## Work order
Please repeat, from the entries that follow, the lines from the one containing "The Free Encyclopedia_" through the one containing "[^klinke2015]: Klinke, Harald" exactly, adding nothing.

## Task data

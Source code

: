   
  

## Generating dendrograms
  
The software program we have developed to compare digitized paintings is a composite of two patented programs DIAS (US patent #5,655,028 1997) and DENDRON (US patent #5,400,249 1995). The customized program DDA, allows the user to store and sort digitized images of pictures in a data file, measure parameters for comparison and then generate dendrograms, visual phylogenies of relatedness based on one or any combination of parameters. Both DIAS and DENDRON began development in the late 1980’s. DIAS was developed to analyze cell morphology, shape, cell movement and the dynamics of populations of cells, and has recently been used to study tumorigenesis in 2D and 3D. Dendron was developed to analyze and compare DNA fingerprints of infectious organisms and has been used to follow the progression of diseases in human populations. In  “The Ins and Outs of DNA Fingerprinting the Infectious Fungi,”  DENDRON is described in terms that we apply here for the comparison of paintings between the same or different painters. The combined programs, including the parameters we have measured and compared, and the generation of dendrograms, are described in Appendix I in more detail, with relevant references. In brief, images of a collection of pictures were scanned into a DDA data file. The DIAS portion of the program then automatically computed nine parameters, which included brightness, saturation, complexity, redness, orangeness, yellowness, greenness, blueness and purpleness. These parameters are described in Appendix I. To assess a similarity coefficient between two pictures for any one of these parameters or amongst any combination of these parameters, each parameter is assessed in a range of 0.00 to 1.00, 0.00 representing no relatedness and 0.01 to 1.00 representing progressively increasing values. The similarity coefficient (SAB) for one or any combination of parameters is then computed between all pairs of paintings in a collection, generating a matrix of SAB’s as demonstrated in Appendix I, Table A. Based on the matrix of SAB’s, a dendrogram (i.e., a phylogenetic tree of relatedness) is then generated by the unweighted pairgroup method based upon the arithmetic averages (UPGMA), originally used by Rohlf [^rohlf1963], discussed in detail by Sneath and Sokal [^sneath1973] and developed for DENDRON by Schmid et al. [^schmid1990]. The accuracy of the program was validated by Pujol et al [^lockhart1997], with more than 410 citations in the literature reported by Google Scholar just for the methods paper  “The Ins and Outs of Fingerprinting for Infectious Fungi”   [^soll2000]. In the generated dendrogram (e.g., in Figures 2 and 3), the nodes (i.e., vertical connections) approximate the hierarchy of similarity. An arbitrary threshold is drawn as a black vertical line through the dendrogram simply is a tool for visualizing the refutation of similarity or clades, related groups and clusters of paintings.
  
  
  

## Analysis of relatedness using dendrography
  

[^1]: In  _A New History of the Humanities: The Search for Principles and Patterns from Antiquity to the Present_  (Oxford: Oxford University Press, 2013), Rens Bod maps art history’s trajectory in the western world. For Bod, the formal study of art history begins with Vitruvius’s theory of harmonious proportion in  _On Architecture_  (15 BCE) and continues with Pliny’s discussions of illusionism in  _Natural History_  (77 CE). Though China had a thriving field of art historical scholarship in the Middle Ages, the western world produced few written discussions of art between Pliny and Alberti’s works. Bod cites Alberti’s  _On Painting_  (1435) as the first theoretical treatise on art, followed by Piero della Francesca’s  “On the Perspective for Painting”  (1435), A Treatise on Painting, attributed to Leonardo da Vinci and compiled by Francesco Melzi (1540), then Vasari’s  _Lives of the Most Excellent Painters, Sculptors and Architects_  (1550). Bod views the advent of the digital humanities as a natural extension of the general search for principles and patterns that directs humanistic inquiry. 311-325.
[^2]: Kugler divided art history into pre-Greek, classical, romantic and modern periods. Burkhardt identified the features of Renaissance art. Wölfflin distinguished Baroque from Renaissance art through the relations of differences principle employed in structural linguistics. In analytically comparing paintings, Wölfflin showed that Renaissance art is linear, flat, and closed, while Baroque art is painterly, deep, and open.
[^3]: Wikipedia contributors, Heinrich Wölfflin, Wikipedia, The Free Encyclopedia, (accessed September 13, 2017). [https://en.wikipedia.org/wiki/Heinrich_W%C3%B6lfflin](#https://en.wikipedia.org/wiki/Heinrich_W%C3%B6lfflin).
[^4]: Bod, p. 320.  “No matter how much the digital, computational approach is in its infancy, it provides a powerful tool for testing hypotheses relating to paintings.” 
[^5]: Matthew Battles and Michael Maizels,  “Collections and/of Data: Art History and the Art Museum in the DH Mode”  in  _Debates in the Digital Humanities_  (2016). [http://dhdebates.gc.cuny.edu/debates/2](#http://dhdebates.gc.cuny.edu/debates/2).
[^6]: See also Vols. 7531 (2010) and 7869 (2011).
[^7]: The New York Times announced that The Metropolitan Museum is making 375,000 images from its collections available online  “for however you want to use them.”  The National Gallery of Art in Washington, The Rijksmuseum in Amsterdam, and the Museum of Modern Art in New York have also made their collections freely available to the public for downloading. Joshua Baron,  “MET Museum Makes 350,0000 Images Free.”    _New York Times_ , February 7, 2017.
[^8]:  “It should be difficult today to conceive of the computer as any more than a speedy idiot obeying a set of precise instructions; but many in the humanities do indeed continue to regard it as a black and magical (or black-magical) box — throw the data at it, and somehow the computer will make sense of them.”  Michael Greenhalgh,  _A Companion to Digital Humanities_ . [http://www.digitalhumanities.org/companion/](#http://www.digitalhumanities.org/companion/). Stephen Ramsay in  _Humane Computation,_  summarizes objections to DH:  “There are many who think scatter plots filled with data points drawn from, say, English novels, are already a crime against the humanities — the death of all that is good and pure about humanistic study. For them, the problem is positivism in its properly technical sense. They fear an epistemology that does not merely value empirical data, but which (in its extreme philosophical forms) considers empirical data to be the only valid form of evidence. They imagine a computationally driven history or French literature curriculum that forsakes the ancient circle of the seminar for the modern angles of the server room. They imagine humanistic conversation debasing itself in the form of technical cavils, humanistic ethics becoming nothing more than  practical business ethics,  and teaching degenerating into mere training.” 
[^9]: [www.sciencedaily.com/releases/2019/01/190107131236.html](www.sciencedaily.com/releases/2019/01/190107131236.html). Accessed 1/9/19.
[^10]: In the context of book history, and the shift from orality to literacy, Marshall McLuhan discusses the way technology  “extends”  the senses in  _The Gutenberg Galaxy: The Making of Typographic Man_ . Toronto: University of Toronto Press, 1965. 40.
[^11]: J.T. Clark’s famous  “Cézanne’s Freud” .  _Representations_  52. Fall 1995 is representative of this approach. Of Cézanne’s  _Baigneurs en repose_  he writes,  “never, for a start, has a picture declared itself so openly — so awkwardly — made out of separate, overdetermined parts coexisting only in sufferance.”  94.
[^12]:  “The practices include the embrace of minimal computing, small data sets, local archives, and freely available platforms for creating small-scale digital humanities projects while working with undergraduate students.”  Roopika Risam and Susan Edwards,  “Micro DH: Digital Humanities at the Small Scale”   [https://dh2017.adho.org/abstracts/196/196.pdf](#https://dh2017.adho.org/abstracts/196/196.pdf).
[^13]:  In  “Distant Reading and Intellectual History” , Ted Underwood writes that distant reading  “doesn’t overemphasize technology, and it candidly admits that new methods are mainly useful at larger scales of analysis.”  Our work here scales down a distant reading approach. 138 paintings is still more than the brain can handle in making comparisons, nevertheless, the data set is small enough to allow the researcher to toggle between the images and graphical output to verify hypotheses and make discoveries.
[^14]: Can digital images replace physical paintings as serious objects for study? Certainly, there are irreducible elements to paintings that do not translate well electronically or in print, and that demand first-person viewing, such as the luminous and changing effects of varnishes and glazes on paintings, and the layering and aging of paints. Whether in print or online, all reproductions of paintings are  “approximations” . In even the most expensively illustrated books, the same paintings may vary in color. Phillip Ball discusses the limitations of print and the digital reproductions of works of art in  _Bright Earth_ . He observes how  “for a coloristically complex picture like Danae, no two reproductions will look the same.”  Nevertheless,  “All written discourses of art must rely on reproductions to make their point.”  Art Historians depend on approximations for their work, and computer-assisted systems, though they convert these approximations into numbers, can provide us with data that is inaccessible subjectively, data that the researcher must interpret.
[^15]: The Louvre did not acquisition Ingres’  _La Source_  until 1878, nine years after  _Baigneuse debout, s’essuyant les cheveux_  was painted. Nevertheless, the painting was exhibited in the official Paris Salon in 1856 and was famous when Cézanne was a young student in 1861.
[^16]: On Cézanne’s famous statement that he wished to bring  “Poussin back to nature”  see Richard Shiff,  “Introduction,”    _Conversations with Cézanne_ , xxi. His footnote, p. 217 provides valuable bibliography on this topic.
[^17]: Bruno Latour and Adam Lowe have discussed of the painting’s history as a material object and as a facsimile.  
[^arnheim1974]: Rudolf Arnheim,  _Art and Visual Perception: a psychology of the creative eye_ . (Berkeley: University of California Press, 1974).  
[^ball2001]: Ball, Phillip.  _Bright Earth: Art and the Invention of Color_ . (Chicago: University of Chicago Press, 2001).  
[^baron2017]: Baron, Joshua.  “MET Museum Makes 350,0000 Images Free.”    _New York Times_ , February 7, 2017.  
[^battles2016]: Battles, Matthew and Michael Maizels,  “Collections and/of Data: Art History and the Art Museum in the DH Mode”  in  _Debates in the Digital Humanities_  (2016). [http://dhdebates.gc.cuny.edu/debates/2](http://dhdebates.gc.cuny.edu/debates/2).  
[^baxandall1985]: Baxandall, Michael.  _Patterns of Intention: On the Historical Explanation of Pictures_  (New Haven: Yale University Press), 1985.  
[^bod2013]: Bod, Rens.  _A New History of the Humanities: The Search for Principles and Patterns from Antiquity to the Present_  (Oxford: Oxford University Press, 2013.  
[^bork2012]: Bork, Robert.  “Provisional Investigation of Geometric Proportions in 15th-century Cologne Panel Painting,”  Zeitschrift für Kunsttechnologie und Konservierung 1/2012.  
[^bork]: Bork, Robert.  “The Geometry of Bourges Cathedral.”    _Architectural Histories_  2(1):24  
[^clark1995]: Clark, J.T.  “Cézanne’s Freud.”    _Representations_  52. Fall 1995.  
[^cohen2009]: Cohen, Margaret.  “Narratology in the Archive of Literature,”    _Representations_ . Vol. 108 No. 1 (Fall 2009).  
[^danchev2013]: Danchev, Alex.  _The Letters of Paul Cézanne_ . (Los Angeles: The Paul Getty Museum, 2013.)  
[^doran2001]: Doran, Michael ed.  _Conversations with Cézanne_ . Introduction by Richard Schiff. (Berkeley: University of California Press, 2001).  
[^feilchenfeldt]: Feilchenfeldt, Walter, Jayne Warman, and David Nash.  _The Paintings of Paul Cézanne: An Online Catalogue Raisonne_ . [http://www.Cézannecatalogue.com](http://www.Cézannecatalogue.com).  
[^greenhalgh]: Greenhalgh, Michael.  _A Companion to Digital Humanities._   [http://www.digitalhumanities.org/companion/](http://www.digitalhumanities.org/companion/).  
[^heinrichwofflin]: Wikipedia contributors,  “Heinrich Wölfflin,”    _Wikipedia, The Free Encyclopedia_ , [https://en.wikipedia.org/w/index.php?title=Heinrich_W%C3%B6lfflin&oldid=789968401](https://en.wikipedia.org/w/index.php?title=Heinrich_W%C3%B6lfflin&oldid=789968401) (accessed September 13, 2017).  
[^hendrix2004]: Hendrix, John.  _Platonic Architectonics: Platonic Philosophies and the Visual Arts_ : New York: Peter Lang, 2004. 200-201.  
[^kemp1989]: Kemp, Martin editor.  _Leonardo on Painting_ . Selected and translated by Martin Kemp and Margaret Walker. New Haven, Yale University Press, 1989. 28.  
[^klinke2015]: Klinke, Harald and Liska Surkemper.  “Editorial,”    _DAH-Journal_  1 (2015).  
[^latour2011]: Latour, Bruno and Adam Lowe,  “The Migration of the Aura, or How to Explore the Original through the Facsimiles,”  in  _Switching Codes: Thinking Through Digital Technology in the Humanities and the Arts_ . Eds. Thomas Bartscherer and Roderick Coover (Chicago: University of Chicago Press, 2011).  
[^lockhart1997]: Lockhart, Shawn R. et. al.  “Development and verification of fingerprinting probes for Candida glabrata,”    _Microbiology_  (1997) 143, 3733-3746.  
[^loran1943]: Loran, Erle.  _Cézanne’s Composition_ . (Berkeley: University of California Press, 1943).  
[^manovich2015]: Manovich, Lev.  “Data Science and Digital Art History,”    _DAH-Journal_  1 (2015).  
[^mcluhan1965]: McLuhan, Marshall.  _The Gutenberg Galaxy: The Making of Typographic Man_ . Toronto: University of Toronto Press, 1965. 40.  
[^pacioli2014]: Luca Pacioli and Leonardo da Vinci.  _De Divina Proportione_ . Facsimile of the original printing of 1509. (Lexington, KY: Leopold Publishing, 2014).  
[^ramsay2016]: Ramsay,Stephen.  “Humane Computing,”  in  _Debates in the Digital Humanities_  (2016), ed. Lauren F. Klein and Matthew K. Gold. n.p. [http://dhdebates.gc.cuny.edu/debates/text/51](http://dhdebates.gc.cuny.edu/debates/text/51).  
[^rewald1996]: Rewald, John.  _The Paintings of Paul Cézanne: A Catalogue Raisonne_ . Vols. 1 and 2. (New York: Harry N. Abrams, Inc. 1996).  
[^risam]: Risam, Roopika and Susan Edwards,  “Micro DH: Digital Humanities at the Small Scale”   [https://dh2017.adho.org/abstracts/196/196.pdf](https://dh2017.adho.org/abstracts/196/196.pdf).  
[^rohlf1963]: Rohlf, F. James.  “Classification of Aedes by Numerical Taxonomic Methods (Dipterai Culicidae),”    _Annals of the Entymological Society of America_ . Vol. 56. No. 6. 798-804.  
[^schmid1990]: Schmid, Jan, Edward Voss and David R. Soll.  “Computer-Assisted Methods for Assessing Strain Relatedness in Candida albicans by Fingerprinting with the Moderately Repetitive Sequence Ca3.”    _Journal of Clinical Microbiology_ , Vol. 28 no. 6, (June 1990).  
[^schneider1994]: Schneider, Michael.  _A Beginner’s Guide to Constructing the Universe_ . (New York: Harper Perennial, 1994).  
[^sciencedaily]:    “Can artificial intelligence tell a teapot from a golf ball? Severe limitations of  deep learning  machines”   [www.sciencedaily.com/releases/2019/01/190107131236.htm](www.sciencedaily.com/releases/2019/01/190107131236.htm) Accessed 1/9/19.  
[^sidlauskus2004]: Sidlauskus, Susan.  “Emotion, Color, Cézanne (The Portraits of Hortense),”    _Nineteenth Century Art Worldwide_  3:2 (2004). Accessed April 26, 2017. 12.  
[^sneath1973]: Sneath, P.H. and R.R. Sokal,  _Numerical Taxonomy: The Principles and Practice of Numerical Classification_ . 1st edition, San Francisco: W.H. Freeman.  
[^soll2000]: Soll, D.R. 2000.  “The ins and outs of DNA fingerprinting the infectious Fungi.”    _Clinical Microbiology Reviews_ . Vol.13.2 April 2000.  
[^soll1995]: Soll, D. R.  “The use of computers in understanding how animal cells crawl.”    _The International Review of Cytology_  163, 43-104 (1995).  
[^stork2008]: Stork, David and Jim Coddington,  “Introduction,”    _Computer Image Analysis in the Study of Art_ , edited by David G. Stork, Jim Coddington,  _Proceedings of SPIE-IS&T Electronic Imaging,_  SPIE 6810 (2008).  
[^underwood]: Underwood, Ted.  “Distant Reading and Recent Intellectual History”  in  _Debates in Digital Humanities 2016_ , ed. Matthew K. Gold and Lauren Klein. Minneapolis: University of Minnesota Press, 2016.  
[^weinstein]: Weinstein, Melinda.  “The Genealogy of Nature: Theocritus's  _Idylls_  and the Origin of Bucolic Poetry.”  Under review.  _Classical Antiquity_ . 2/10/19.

## Solution for this problem
[^heinrichwofflin]: Wikipedia contributors,  “Heinrich Wölfflin,”    _Wikipedia, The Free Encyclopedia_ , [https://en.wikipedia.org/w/index.php?title=Heinrich_W%C3%B6lfflin&oldid=789968401](https://en.wikipedia.org/w/index.php?title=Heinrich_W%C3%B6lfflin&oldid=789968401) (accessed September 13, 2017).  
[^hendrix2004]: Hendrix, John.  _Platonic Architectonics: Platonic Philosophies and the Visual Arts_ : New York: Peter Lang, 2004. 200-201.  
[^kemp1989]: Kemp, Martin editor.  _Leonardo on Painting_ . Selected and translated by Martin Kemp and Margaret Walker. New Haven, Yale University Press, 1989. 28.  
[^klinke2015]: Klinke, Harald and Liska Surkemper.  “Editorial,”    _DAH-Journal_  1 (2015).  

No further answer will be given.